The delightful pinks and greens of rhubarb make this cake a beauty. The creaminess of almond flour and zippy tartness of rhubarb keep you coming back for more. We started this photo shoot with eight pieces. 😉
Happily, we are the recipients of the Farm Lodge produce boxes again. Every week we receive a mystery box packed with their latest ripened crops. The most recent box of vegetables we received was picked the same morning we received them! Most people probably would not find this remarkable, but we live very far away from sources of fresh fruits and veggies and so these Farm Lodge boxes serve as our Farmers’ Market. With the nearest grocery store hundreds of miles away, our fresh produce usually is limited to items which can withstand several days in a box while traveling through the U.S. Postal system to our home on the Alaska Peninsula. Thus, the veggie drawers of our fridge are usually stocked with carrots, Brussels sprouts, cabbage, onions, potatoes and the like. Being able to cook with freshly picked zucchini, tomatoes, cucumbers, and herbs is a summertime treat we relish.
One thing we’ve come to enjoy about the Farm Lodge produce is the surprise factor. The last box included a bright pink bunch of rhubarb stalks. Last summer, I really fell in love with this vegetable. Tartness is a flavor I adore. This ingredient has tartness in spades which compliments sweetness perfectly…it’s like a lemon’s brother from another mother. Our favorite rhubarb creation from last year was a sauce which we used to drizzle on top of warm brie and on grilled salmon fillets.
Wanting to do something different with this bunch, I looked back on recipe ideas I never got to try last year. On my list was a rhubarb custard pie. Jack loves custard and he loves pie, so I knew this one would be a winner. The problem was that one of the key ingredients I needed, heavy whipping cream, was not going to happen. Back to square one. I had seen a recipe of an almond cake made with almond flour. The almond paste-marzipan type flavor and dense texture sounded like a great pairing for the tart stems. With a bit of tinkering, I came up with a winner.
The finished cake was lighter than I had expected it would be. The almond and rhubarb flavors complemented each other very well. And the rhubarb kept its lovely pink hue, making for a stunning presentation. What did Jack think? He’s not usually a cake guy. This one got high marks. “Kind of like a custard pie,” he said between big bites of his second piece. Seeing how he is my main customer, I’ll put this one in the keeper section.
Rhubarb Almond Cake
- 3/4 cup almond flour
- 3/4 cup granulated sugar, divided
- 1 cup all purpose flour
- 1 1/4 tsp baking powder
- pinch salt
- 1/2 cut butter, melted
- 3 large eggs
- 1/2 tsp almond extract
- 2 cups sliced or chopped rhubarb
- Preheat oven to 350°F.
- Grease a 9-inch springform pan. Set aside.

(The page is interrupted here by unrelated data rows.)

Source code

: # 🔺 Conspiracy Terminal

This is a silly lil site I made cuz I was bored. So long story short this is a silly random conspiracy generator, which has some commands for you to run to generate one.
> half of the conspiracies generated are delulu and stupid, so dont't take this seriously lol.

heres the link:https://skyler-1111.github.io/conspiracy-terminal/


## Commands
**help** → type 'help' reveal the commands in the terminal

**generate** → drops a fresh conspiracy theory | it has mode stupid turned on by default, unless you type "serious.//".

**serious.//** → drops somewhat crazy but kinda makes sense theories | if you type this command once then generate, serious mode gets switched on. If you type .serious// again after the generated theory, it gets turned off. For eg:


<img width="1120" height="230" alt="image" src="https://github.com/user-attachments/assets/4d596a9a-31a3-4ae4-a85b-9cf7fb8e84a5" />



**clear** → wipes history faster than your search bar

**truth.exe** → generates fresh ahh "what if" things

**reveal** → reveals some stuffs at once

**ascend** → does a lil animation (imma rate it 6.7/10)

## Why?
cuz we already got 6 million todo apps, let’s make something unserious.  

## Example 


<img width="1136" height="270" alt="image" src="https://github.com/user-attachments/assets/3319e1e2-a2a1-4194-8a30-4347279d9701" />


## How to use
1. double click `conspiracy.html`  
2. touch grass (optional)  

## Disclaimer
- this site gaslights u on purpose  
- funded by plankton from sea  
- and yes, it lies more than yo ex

- In a large bowl, mix together almond flour and 1/4 cup sugar.
- Remove 1/4 cup of the mixture and set aside.
- Add flour, baking powder, and salt to the original large bowl.
- Mix butter, eggs, and almond extract into flour mixture.
- Pour batter into prepared springform pan.
- Sprinkle half of the reserved almond-sugar mixture over batter.
- Evenly place rhubarb atop batter.
- Sprinkle remainder of reserved almond-sugar mixture on rhubarb.
- Bake cake for 50 minutes. A wooden pick inserted to middle of the cake will come out clean when cake is done.
- Cool cake in pan on wire rack. Let cool to room temperature before serving.